Input: N = 30, K = 2
Output: 14 20 21
Explanation:
Numbers which have prime factors equals to 2 less than 30 = { 14, 15, 18, 20, 21, 22, 24, 26, 28 }.
In the above examples, for K = 2 (14, 15) (20, 21) (21, 22) only forms such sets and therefore the series is 14, 20, 21.

Input: N = 1000, K = 3
Output: 644 740 804 986

Naive Approach: The naive approach is to iterate from 2 to N and check that every K consecutive number forms a set having K prime factors for each element in the set. If “Yes” then print the first element of this set and check for next K elements.



Time Complexity: O(N*K)
Auxiliary Space: O(1)

Efficient Approach: The above approach can be optimized by precomputing the number of prime factors till N and check for every K consecutive elements count having K prime factors.

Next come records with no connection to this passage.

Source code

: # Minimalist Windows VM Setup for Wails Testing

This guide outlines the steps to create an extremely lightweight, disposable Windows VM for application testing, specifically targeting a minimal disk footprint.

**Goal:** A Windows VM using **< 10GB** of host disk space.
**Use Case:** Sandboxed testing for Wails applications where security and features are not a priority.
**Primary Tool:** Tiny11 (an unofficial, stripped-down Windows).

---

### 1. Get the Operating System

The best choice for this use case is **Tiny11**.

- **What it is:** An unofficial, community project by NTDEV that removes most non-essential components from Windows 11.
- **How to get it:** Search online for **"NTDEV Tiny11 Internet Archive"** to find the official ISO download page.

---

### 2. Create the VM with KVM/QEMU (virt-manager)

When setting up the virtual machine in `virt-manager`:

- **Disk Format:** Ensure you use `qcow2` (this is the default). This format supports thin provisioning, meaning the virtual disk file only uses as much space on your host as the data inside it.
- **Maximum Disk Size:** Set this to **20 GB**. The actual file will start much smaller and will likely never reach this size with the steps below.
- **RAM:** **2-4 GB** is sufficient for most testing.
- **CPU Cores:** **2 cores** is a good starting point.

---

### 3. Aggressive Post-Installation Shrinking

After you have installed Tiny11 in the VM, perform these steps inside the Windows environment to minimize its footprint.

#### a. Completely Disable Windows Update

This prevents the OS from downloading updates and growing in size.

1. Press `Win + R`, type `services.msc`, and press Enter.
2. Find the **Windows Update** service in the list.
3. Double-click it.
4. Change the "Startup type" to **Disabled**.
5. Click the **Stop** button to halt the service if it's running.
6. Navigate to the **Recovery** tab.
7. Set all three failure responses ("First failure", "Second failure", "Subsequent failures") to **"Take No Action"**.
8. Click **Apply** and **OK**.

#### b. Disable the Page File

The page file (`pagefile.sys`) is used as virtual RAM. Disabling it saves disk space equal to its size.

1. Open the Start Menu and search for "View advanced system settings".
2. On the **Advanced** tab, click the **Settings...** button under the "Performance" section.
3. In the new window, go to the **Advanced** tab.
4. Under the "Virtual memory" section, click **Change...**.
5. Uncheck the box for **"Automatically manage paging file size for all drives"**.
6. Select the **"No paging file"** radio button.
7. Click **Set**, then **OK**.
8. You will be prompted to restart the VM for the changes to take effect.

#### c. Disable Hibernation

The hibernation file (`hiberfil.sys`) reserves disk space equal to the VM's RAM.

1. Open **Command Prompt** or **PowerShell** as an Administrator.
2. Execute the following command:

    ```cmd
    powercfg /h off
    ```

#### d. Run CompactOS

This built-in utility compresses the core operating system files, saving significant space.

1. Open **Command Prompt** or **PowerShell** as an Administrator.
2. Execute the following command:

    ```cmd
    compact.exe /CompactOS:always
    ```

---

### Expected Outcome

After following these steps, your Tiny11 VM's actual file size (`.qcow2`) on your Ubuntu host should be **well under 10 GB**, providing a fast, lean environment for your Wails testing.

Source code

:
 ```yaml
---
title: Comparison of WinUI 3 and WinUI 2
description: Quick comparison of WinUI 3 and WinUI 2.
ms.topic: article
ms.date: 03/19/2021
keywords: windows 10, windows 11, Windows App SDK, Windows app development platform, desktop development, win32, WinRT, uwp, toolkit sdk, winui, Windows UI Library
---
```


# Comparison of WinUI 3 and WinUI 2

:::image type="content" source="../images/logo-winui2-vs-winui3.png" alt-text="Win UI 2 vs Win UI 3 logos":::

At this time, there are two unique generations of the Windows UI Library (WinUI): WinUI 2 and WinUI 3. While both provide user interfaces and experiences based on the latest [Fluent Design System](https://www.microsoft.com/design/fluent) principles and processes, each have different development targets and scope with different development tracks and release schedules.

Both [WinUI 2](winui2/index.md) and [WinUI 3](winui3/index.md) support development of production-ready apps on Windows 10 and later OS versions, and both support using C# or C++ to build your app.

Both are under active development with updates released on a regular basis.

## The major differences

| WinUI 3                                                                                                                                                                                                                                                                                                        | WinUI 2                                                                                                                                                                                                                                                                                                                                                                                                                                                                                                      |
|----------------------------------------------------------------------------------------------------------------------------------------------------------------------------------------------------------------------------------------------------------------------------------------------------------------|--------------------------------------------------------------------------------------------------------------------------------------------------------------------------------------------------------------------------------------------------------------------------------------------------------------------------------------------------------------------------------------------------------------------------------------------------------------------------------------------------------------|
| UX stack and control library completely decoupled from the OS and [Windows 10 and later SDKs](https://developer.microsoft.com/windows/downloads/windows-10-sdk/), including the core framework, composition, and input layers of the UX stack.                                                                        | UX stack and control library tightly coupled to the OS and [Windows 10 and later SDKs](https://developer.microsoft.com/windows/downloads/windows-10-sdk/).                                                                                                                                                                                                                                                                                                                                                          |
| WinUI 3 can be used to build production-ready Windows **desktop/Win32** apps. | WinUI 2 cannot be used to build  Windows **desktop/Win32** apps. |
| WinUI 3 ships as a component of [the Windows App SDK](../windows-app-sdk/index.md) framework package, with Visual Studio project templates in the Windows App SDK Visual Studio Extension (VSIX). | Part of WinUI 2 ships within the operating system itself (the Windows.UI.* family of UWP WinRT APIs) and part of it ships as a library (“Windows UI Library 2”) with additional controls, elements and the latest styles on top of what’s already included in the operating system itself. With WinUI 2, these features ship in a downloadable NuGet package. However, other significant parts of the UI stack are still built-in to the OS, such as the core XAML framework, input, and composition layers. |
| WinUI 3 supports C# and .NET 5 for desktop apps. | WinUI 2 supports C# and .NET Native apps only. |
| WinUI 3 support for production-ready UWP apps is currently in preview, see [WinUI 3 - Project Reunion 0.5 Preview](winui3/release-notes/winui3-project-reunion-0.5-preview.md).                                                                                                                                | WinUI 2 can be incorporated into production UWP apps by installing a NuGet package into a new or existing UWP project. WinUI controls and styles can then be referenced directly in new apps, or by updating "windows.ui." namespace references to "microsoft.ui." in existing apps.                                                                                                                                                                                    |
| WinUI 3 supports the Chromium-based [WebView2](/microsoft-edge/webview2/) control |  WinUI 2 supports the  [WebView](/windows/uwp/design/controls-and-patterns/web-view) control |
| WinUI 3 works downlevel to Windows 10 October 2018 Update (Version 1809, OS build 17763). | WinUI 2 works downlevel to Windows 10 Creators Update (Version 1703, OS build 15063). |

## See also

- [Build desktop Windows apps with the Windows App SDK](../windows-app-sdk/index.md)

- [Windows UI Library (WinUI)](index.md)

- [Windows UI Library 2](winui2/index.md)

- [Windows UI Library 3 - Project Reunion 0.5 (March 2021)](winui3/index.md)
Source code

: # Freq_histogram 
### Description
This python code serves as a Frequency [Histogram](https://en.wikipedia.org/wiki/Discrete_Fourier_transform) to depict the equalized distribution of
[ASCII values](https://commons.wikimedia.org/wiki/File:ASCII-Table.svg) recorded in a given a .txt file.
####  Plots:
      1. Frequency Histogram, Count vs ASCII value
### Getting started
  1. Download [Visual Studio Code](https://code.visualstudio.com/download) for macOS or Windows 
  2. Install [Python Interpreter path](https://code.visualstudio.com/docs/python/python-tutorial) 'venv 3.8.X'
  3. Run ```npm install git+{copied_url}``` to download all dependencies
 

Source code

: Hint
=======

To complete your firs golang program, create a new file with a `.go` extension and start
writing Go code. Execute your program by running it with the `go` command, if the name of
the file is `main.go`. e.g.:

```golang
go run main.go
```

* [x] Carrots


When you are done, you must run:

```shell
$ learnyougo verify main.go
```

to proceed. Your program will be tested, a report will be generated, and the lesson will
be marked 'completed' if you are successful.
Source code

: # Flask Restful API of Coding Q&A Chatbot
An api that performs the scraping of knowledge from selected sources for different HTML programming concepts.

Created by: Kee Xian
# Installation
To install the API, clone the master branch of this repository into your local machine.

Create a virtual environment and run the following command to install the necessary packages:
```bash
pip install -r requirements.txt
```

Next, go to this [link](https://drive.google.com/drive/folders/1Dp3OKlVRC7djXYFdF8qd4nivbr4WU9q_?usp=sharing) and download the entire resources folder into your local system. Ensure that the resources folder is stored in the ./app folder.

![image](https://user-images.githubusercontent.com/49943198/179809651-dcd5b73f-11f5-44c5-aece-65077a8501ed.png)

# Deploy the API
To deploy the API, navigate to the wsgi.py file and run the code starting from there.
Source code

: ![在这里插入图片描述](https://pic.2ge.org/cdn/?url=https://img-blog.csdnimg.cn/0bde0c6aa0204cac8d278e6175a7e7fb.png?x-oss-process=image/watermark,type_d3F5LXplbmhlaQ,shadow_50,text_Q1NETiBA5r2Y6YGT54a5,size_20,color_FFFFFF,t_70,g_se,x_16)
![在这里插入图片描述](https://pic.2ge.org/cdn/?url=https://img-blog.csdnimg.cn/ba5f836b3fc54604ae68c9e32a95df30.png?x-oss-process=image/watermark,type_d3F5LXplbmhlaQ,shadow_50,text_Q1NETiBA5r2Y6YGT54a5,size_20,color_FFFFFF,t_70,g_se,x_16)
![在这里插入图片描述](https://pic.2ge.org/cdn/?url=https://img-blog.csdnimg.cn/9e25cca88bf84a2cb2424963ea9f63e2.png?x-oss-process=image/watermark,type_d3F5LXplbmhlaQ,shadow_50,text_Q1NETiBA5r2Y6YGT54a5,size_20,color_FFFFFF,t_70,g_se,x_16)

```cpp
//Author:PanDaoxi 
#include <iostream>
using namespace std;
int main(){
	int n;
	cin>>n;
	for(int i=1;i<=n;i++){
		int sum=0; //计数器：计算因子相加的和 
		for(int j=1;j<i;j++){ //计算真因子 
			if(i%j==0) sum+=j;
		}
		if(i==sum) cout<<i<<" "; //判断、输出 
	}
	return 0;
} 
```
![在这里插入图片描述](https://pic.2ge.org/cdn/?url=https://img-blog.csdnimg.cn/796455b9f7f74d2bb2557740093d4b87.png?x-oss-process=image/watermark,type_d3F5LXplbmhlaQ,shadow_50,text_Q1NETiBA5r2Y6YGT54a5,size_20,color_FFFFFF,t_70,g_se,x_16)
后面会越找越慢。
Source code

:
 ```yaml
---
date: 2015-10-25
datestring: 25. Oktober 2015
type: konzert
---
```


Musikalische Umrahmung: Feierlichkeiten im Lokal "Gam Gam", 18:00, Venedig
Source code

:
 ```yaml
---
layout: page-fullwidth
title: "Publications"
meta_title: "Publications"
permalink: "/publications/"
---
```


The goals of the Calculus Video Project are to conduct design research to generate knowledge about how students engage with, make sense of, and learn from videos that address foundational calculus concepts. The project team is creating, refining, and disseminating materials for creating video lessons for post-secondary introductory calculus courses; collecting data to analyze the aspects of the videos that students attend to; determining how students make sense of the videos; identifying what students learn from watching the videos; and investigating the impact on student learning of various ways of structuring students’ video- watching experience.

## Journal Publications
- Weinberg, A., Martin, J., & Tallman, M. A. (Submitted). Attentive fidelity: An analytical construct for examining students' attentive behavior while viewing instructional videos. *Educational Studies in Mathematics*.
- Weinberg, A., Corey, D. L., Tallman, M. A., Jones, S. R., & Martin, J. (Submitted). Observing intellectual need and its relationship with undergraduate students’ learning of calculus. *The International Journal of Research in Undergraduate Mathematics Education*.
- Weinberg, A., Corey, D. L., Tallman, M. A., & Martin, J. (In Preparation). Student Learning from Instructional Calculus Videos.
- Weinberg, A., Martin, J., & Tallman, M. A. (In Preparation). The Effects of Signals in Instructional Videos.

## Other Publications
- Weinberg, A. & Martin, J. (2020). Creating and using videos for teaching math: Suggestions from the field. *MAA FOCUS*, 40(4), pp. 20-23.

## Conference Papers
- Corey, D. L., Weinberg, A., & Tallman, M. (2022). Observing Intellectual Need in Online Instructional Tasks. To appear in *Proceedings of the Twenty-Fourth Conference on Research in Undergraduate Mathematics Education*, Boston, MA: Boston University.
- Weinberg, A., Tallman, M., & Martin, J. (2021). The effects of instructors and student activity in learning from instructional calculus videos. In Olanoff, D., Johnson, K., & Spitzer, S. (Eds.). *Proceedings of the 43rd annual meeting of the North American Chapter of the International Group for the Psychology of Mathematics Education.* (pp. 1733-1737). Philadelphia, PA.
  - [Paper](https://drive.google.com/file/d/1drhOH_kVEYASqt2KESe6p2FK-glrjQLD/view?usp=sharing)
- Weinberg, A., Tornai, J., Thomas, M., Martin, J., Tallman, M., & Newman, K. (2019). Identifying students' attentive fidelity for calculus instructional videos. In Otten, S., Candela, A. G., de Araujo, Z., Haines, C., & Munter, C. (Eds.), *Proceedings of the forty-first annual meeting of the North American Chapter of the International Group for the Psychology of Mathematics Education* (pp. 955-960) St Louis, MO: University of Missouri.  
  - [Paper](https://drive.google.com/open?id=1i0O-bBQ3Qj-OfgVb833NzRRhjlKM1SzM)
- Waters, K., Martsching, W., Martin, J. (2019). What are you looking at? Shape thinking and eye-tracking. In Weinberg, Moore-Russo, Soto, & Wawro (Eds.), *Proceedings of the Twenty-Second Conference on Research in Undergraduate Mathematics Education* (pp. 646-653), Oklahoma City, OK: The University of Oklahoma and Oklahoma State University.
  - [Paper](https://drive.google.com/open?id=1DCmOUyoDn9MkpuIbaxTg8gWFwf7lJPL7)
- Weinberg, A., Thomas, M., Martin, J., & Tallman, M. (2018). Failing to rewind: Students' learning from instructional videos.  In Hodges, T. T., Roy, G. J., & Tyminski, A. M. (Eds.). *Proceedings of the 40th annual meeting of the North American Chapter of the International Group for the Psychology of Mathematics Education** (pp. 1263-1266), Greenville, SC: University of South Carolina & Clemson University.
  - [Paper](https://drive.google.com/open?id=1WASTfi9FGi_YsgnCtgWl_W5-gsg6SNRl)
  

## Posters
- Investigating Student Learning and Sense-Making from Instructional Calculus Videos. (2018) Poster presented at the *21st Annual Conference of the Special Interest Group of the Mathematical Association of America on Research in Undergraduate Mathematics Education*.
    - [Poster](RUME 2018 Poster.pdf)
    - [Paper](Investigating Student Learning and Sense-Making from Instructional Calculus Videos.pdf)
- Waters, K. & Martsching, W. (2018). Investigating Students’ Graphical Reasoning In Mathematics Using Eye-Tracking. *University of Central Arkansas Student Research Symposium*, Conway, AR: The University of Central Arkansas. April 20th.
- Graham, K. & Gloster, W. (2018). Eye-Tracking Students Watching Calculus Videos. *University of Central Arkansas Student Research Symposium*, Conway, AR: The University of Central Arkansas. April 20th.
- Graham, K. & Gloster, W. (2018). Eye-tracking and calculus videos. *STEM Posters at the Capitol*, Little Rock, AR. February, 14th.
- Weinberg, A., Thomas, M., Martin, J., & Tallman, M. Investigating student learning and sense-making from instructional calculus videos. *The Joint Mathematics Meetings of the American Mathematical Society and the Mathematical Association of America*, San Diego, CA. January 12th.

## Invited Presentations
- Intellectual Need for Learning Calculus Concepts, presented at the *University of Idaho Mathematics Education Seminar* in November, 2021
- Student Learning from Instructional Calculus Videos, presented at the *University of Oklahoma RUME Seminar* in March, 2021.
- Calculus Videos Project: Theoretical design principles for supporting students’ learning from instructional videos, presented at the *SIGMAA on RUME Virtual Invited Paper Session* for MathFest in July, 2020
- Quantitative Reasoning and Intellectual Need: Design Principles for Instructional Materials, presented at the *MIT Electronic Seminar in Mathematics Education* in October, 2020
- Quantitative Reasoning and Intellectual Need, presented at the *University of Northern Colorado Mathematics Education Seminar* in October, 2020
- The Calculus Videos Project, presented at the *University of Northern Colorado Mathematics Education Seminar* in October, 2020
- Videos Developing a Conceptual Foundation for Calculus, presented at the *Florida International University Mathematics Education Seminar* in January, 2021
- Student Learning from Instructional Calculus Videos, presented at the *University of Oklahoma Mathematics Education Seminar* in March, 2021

Below are the steps:

  1. Create a smallest prime factor array spf[] which stores the smallest prime factors for every number till N using Sieve of Eratosthenes.
  2. Using the above step, count the number of prime factors till each number N
  3. Store the number in the array(say result[]) whose count of prime factor is K.
  4. For each element of the array result[] check if there exists K consecutive numbers then print the first element of K consecutive numbers.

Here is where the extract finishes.